FYI: The price of a barrel of West Texas Intermediate (WTI) crude oil has fallen from more than $100 a barrel in late June to less than $60 a barrel. While the broad outline of the reason for the drop is simple — supply is outstripping demand — the devil, as always, is in the details.
Demand is dropping largely because global economic growth has slowed. The emerging economies of Brazil, Russia, India and China have faltered or gone into reverse. The developed economies of Europe are teetering on the edge of another recession, and U.S. economic growth, though better, is erratic. Add to this lower demand for transportation fuel as automakers build more fuel-efficient vehicles.

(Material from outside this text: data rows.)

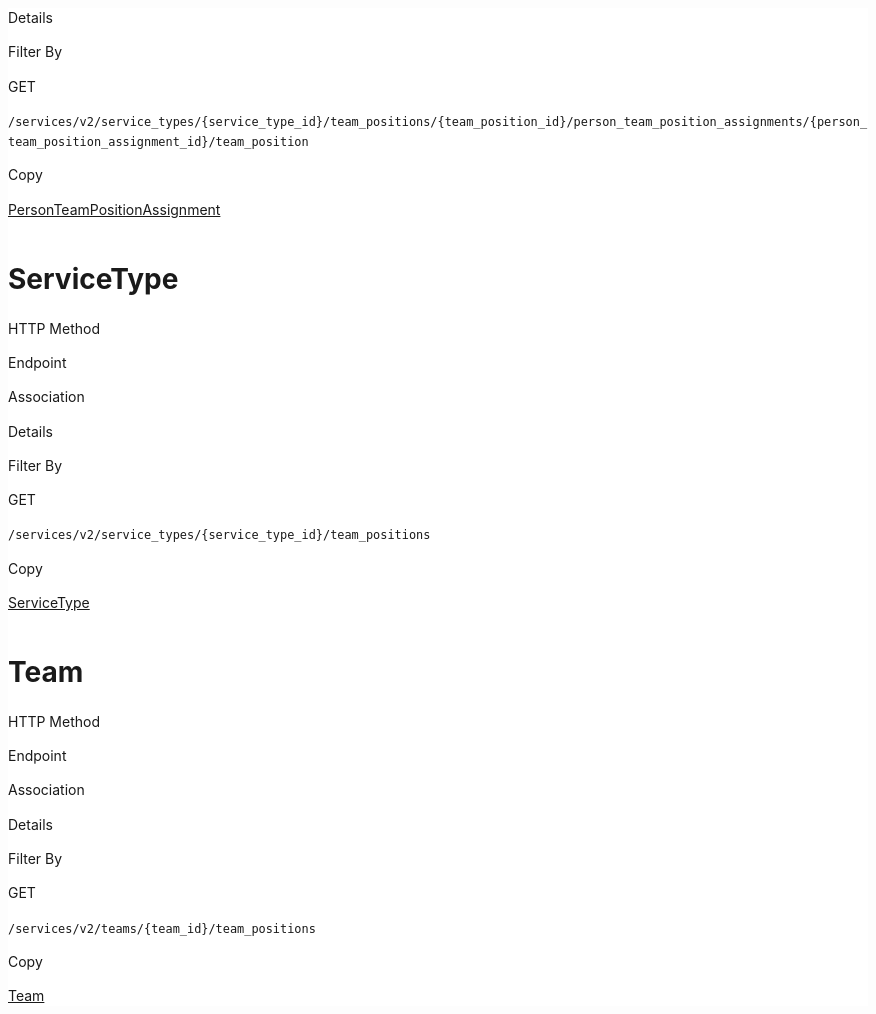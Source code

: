 Details

Filter By

GET

`/services/v2/service_types/{service_type_id}/team_positions/{team_position_id}/person_team_position_assignments/{person_team_position_assignment_id}/team_position`

Copy

[PersonTeamPositionAssignment](person_team_position_assignment.md)

# ServiceType

HTTP Method

Endpoint

Association

Details

Filter By

GET

`/services/v2/service_types/{service_type_id}/team_positions`

Copy

[ServiceType](service_type.md)

# Team

HTTP Method

Endpoint

Association

Details

Filter By

GET

`/services/v2/teams/{team_id}/team_positions`

Copy

[Team](team.md)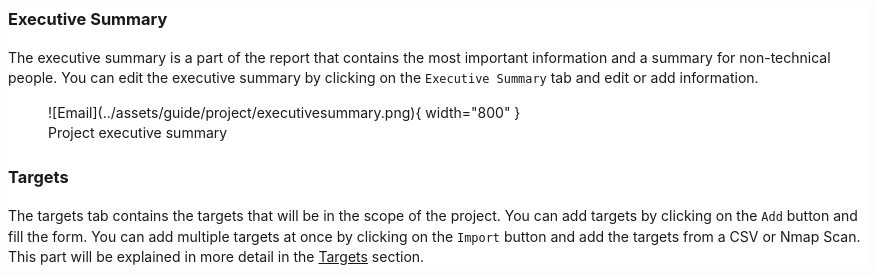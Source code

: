 </figure>

### Executive Summary

The executive summary is a part of the report that contains the most important information and a summary for non-technical people. You can edit the executive summary by clicking on the `Executive Summary` tab and edit or add information.

<figure markdown>
  ![Email](../assets/guide/project/executivesummary.png){ width="800" }
  <figcaption>Project executive summary</figcaption>
</figure>

### Targets

The targets tab contains the targets that will be in the scope of the project. You can add targets by clicking on the `Add` button and fill the form. You can add multiple targets at once by clicking on the `Import` button and add the targets from a CSV or Nmap Scan.
This part will be explained in more detail in the [Targets](targets.md) section.

<figure markdown>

On the supply side, North American shale oil has dramatically changed the picture. U.S. crude oil production is at a 40-year high and shows little sign of slowing down. OPEC has said it will not cut production as it fights to keep market share, and Russia needs to produce and sell as much oil as it can to keep its economy from collapsing. Thus, no cut in supply, at least not yet.
That potential supply is filled by global proved oil reserves that totaled 1.635 trillion barrels in January 2013. At the current global consumption rate of about 90 million barrels a day, those global reserves will last about 50 years.
Of the top 10 countries holding portions of those reserves, only Canada does not have a national oil company, and the nine that do control 1.23 trillion of the world’s total proved reserves. That is about 75% of the world’s proved reserves that are off-limits to private oil companies.